■ **What is being asked**
Copy every entry precisely.

[Opening Information section]

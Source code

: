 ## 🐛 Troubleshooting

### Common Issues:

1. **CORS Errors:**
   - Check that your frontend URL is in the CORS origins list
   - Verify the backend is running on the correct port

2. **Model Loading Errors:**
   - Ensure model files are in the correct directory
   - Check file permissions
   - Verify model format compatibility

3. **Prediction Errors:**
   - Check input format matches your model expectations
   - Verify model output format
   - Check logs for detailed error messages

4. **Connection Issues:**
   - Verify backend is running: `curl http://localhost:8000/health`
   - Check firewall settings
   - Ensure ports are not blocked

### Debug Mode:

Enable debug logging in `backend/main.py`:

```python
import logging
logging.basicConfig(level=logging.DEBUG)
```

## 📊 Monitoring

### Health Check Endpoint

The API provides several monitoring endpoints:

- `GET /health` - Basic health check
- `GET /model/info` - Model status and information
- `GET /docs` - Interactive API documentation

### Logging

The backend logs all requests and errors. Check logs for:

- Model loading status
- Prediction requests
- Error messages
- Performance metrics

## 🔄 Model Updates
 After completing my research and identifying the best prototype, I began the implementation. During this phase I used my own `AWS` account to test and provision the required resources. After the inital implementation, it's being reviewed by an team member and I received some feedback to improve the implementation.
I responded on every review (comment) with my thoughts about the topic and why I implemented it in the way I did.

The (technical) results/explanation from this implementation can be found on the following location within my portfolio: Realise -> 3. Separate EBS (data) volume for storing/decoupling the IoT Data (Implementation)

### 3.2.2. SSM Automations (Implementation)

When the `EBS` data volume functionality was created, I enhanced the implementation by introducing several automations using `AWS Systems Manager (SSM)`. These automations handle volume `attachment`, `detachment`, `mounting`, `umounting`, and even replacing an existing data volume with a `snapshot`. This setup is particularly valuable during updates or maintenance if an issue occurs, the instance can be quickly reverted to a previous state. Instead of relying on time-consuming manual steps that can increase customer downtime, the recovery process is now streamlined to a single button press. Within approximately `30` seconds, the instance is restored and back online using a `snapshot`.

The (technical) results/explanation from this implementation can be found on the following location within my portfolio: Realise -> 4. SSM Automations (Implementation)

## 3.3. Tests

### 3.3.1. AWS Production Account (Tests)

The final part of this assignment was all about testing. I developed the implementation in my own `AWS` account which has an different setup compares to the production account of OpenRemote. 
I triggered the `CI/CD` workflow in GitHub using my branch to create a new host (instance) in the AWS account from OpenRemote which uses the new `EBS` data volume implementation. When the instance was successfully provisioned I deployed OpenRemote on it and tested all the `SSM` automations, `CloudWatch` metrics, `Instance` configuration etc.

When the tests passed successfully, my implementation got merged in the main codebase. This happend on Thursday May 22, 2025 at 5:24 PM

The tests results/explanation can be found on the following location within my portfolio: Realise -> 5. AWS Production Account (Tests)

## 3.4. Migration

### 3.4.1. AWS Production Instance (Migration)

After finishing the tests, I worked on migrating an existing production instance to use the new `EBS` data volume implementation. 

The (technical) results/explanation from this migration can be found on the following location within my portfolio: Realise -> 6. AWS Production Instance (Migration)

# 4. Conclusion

[Closing Information section]

■ **Solution below**
Source code

: ## 🐛 Troubleshooting

### Common Issues:

1. **CORS Errors:**
   - Check that your frontend URL is in the CORS origins list
   - Verify the backend is running on the correct port

2. **Model Loading Errors:**
   - Ensure model files are in the correct directory
   - Check file permissions
   - Verify model format compatibility

3. **Prediction Errors:**
   - Check input format matches your model expectations
   - Verify model output format
   - Check logs for detailed error messages

4. **Connection Issues:**
   - Verify backend is running: `curl http://localhost:8000/health`
   - Check firewall settings
   - Ensure ports are not blocked

### Debug Mode:

Enable debug logging in `backend/main.py`:

```python
import logging
logging.basicConfig(level=logging.DEBUG)
```

## 📊 Monitoring

### Health Check Endpoint

The API provides several monitoring endpoints:

- `GET /health` - Basic health check
- `GET /model/info` - Model status and information
- `GET /docs` - Interactive API documentation

### Logging

The backend logs all requests and errors. Check logs for:

- Model loading status
- Prediction requests
- Error messages
- Performance metrics

## 🔄 Model Updates
 After completing my research and identifying the best prototype, I began the implementation. During this phase I used my own `AWS` account to test and provision the required resources. After the inital implementation, it's being reviewed by an team member and I received some feedback to improve the implementation.
I responded on every review (comment) with my thoughts about the topic and why I implemented it in the way I did.

The (technical) results/explanation from this implementation can be found on the following location within my portfolio: Realise -> 3. Separate EBS (data) volume for storing/decoupling the IoT Data (Implementation)

### 3.2.2. SSM Automations (Implementation)

When the `EBS` data volume functionality was created, I enhanced the implementation by introducing several automations using `AWS Systems Manager (SSM)`. These automations handle volume `attachment`, `detachment`, `mounting`, `umounting`, and even replacing an existing data volume with a `snapshot`. This setup is particularly valuable during updates or maintenance if an issue occurs, the instance can be quickly reverted to a previous state. Instead of relying on time-consuming manual steps that can increase customer downtime, the recovery process is now streamlined to a single button press. Within approximately `30` seconds, the instance is restored and back online using a `snapshot`.

The (technical) results/explanation from this implementation can be found on the following location within my portfolio: Realise -> 4. SSM Automations (Implementation)

## 3.3. Tests

### 3.3.1. AWS Production Account (Tests)

The final part of this assignment was all about testing. I developed the implementation in my own `AWS` account which has an different setup compares to the production account of OpenRemote. 
I triggered the `CI/CD` workflow in GitHub using my branch to create a new host (instance) in the AWS account from OpenRemote which uses the new `EBS` data volume implementation. When the instance was successfully provisioned I deployed OpenRemote on it and tested all the `SSM` automations, `CloudWatch` metrics, `Instance` configuration etc.

When the tests passed successfully, my implementation got merged in the main codebase. This happend on Thursday May 22, 2025 at 5:24 PM

The tests results/explanation can be found on the following location within my portfolio: Realise -> 5. AWS Production Account (Tests)

## 3.4. Migration

### 3.4.1. AWS Production Instance (Migration)

After finishing the tests, I worked on migrating an existing production instance to use the new `EBS` data volume implementation. 

The (technical) results/explanation from this migration can be found on the following location within my portfolio: Realise -> 6. AWS Production Instance (Migration)

# 4. Conclusion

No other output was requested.